🌐 Website | 📄 arXiv | 🤗 Models | 📚 BibTeX
SoTo is a framework for test-time search in autoregressive (AR) image generation, decoupling AR priors, search algorithms, and verifiers for flexible composition via simple YAML configs.
This is the official implementation of:
(1D) Ordered Tokens Enable Efficient Test-Time Search
Zhitong Gao, Parham Rezaei, Ali Cy, Mingqiao Ye, Nataša Jovanović, Jesse Allardice, Afshin Dehghan, Amir Zamir, Roman Bachmann, Oğuzhan Fatih Kar
EPFL Apple
TL;DR: We find that 1D ordered tokens (e.g., FlexTok) provide a coarse-to-fine structure with semantically interpretable intermediate readouts, enabling more efficient test-time scaling than classical 2D grid tokenizers. We further show that this structure enables training-free text-to-image generation via pure token search, and systematically study the roles of different search algorithms, verifiers, and AR priors.

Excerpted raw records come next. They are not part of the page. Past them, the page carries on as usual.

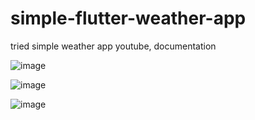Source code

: # simple-flutter-weather-app
 tried simple weather app youtube, documentation
 
 
 
![image](https://user-images.githubusercontent.com/52168181/208248641-d2ceef02-8c3f-48ab-8a62-f60ee698b536.png)

![image](https://user-images.githubusercontent.com/52168181/208248667-2d6404d9-b13d-4f76-a565-f1297bce4bed.png)

![image](https://user-images.githubusercontent.com/52168181/208248681-08fc155b-9c94-4d37-b3f8-521be96ff9c1.png)
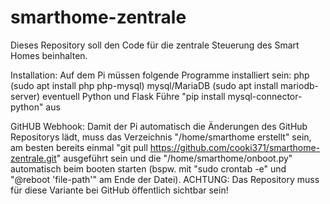 # smarthome-zentrale
Dieses Repository soll den Code für die zentrale Steuerung des Smart Homes beinhalten.

Installation:
Auf dem Pi müssen folgende Programme installiert sein:
    php (sudo apt install php php-mysql)
    mysql/MariaDB (sudo apt install mariodb-server)
    eventuell Python und Flask
    Führe "pip install mysql-connector-python" aus

GitHUB Webhook:
Damit der Pi automatisch die Änderungen des GitHub Repositorys lädt, muss das Verzeichnis 
"/home/smarthome erstellt" sein, am besten bereits einmal 
"git pull https://github.com/cooki371/smarthome-zentrale.git" ausgeführt sein und die 
"/home/smarthome/onboot.py" automatisch beim booten starten (bspw. mit "sudo crontab -e" 
und "@reboot 'file-path'" am Ende der Datei).
    ACHTUNG: Das Repository muss für diese Variante bei GitHub öffentlich sichtbar sein!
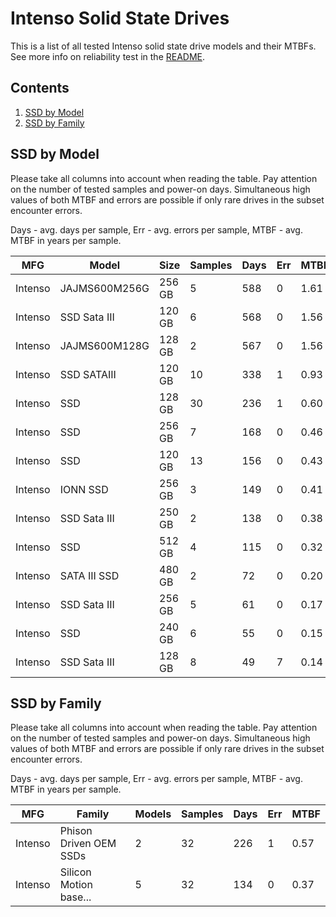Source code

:Intenso Solid State Drives
==========================

This is a list of all tested Intenso solid state drive models and their MTBFs. See
more info on reliability test in the [README](https://github.com/bsdhw/SMART).

Contents
--------

1. [ SSD by Model  ](#ssd-by-model)
2. [ SSD by Family ](#ssd-by-family)

SSD by Model
------------

Please take all columns into account when reading the table. Pay attention on the
number of tested samples and power-on days. Simultaneous high values of both MTBF
and errors are possible if only rare drives in the subset encounter errors.

Days - avg. days per sample,
Err  - avg. errors per sample,
MTBF - avg. MTBF in years per sample.

| MFG       | Model              | Size   | Samples | Days  | Err   | MTBF |
|-----------|--------------------|--------|---------|-------|-------|------|
| Intenso   | JAJMS600M256G      | 256 GB | 5       | 588   | 0     | 1.61   |
| Intenso   | SSD Sata III       | 120 GB | 6       | 568   | 0     | 1.56   |
| Intenso   | JAJMS600M128G      | 128 GB | 2       | 567   | 0     | 1.56   |
| Intenso   | SSD SATAIII        | 120 GB | 10      | 338   | 1     | 0.93   |
| Intenso   | SSD                | 128 GB | 30      | 236   | 1     | 0.60   |
| Intenso   | SSD                | 256 GB | 7       | 168   | 0     | 0.46   |
| Intenso   | SSD                | 120 GB | 13      | 156   | 0     | 0.43   |
| Intenso   | IONN SSD           | 256 GB | 3       | 149   | 0     | 0.41   |
| Intenso   | SSD Sata III       | 250 GB | 2       | 138   | 0     | 0.38   |
| Intenso   | SSD                | 512 GB | 4       | 115   | 0     | 0.32   |
| Intenso   | SATA III SSD       | 480 GB | 2       | 72    | 0     | 0.20   |
| Intenso   | SSD Sata III       | 256 GB | 5       | 61    | 0     | 0.17   |
| Intenso   | SSD                | 240 GB | 6       | 55    | 0     | 0.15   |
| Intenso   | SSD Sata III       | 128 GB | 8       | 49    | 7     | 0.14   |

SSD by Family
-------------

Please take all columns into account when reading the table. Pay attention on the
number of tested samples and power-on days. Simultaneous high values of both MTBF
and errors are possible if only rare drives in the subset encounter errors.

Days - avg. days per sample,
Err  - avg. errors per sample,
MTBF - avg. MTBF in years per sample.

| MFG       | Family                 | Models | Samples | Days  | Err   | MTBF |
|-----------|------------------------|--------|---------|-------|-------|------|
| Intenso   | Phison Driven OEM SSDs | 2      | 32      | 226   | 1     | 0.57   |
| Intenso   | Silicon Motion base... | 5      | 32      | 134   | 0     | 0.37   |
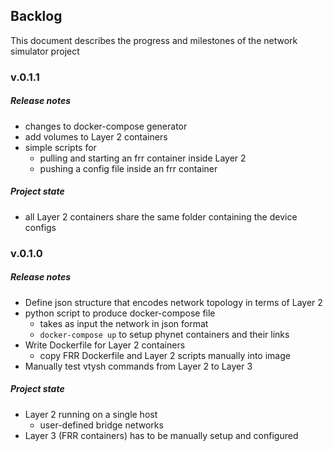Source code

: ## Backlog 

This document describes the progress and milestones of the network simulator project


### v.0.1.1

##### Release notes

* changes to docker-compose generator
* add volumes to Layer 2 containers 
* simple scripts for 
    * pulling and starting an frr container inside Layer 2
    * pushing a config file inside an frr container

##### Project state

* all Layer 2 containers share the same folder containing the device configs 

### v.0.1.0

##### Release notes

* Define json structure that encodes network topology in terms of Layer 2
* python script to produce docker-compose file
    * takes as input the network in json format
    * `docker-compose up` to setup phynet containers and their links
* Write Dockerfile for Layer 2 containers
    * copy FRR Dockerfile and Layer 2 scripts manually into image
* Manually test vtysh commands from Layer 2 to Layer 3

##### Project state

* Layer 2 running on a single host
    * user-defined bridge networks
* Layer 3 (FRR containers) has to be manually setup and configured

Building on this study, we release SoTo, a modular framework for test-time search in autoregressive image generation, designed to support the broader research community.
SoTo supports:
- AR Priors: FlexTok AR series, Janus series, Infinity, Uniform prior — see all
- Search Algorithms: Beam search, lookahead search, best-of-N — see all
- Verifiers: CLIP, ImageReward, HPSv2, Likelihood, Grounded SAM, DreamSim, and more (10 total)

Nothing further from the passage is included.